-- DATASET RECORDS follows --
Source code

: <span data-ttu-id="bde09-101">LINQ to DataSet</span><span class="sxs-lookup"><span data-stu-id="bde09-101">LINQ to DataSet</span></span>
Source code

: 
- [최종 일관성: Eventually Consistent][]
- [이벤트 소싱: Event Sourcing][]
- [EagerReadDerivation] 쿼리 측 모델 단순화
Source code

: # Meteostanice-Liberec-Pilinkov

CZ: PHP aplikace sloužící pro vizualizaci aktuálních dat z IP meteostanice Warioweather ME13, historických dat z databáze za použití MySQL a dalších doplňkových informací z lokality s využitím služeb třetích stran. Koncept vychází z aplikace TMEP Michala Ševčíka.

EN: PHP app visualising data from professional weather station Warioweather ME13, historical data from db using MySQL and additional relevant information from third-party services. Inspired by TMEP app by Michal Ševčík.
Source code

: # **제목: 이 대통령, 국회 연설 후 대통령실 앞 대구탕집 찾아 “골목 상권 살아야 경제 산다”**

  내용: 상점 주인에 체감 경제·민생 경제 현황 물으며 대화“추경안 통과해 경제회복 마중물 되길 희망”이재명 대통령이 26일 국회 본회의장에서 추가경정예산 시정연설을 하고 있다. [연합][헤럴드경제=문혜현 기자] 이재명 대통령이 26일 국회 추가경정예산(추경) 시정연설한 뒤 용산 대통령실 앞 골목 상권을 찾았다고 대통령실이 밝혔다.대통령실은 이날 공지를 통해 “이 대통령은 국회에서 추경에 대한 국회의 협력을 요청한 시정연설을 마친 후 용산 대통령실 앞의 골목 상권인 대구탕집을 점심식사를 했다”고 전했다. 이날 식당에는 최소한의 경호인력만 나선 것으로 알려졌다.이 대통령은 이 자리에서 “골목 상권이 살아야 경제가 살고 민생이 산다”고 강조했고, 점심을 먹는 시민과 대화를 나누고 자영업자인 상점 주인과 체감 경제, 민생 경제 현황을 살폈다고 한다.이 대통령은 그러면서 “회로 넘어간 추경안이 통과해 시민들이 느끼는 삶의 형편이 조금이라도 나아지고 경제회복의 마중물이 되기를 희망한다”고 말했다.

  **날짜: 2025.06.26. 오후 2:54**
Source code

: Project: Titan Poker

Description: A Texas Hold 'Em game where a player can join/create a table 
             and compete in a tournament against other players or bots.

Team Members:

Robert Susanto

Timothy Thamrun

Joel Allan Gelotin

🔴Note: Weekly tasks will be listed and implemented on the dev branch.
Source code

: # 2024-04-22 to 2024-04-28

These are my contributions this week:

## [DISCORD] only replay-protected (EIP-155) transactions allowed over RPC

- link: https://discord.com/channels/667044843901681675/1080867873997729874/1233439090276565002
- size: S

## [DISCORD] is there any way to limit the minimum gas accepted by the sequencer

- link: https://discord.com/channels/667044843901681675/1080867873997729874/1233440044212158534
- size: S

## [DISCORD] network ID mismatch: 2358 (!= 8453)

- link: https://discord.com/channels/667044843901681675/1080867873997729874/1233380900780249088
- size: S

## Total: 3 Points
-- DATASET RECORDS concluded --
▶ PROMPT:
Print every line of the listing shown above, exactly.

▶ RESULT FOR THIS TASK:
Source code

: <span data-ttu-id="bde09-101">LINQ to DataSet</span><span class="sxs-lookup"><span data-stu-id="bde09-101">LINQ to DataSet</span></span>
Source code

: 
- [최종 일관성: Eventually Consistent][]
- [이벤트 소싱: Event Sourcing][]
- [EagerReadDerivation] 쿼리 측 모델 단순화
Source code

: # Meteostanice-Liberec-Pilinkov

CZ: PHP aplikace sloužící pro vizualizaci aktuálních dat z IP meteostanice Warioweather ME13, historických dat z databáze za použití MySQL a dalších doplňkových informací z lokality s využitím služeb třetích stran. Koncept vychází z aplikace TMEP Michala Ševčíka.

EN: PHP app visualising data from professional weather station Warioweather ME13, historical data from db using MySQL and additional relevant information from third-party services. Inspired by TMEP app by Michal Ševčík.
Source code

: # **제목: 이 대통령, 국회 연설 후 대통령실 앞 대구탕집 찾아 “골목 상권 살아야 경제 산다”**

  내용: 상점 주인에 체감 경제·민생 경제 현황 물으며 대화“추경안 통과해 경제회복 마중물 되길 희망”이재명 대통령이 26일 국회 본회의장에서 추가경정예산 시정연설을 하고 있다. [연합][헤럴드경제=문혜현 기자] 이재명 대통령이 26일 국회 추가경정예산(추경) 시정연설한 뒤 용산 대통령실 앞 골목 상권을 찾았다고 대통령실이 밝혔다.대통령실은 이날 공지를 통해 “이 대통령은 국회에서 추경에 대한 국회의 협력을 요청한 시정연설을 마친 후 용산 대통령실 앞의 골목 상권인 대구탕집을 점심식사를 했다”고 전했다. 이날 식당에는 최소한의 경호인력만 나선 것으로 알려졌다.이 대통령은 이 자리에서 “골목 상권이 살아야 경제가 살고 민생이 산다”고 강조했고, 점심을 먹는 시민과 대화를 나누고 자영업자인 상점 주인과 체감 경제, 민생 경제 현황을 살폈다고 한다.이 대통령은 그러면서 “회로 넘어간 추경안이 통과해 시민들이 느끼는 삶의 형편이 조금이라도 나아지고 경제회복의 마중물이 되기를 희망한다”고 말했다.

  **날짜: 2025.06.26. 오후 2:54**
Source code

: Project: Titan Poker

Description: A Texas Hold 'Em game where a player can join/create a table 
             and compete in a tournament against other players or bots.

Team Members:

Robert Susanto

Timothy Thamrun

Joel Allan Gelotin

🔴Note: Weekly tasks will be listed and implemented on the dev branch.
Source code

: # 2024-04-22 to 2024-04-28

These are my contributions this week:

## [DISCORD] only replay-protected (EIP-155) transactions allowed over RPC

- link: https://discord.com/channels/667044843901681675/1080867873997729874/1233439090276565002
- size: S

## [DISCORD] is there any way to limit the minimum gas accepted by the sequencer

- link: https://discord.com/channels/667044843901681675/1080867873997729874/1233440044212158534
- size: S

## [DISCORD] network ID mismatch: 2358 (!= 8453)

- link: https://discord.com/channels/667044843901681675/1080867873997729874/1233380900780249088
- size: S

## Total: 3 Points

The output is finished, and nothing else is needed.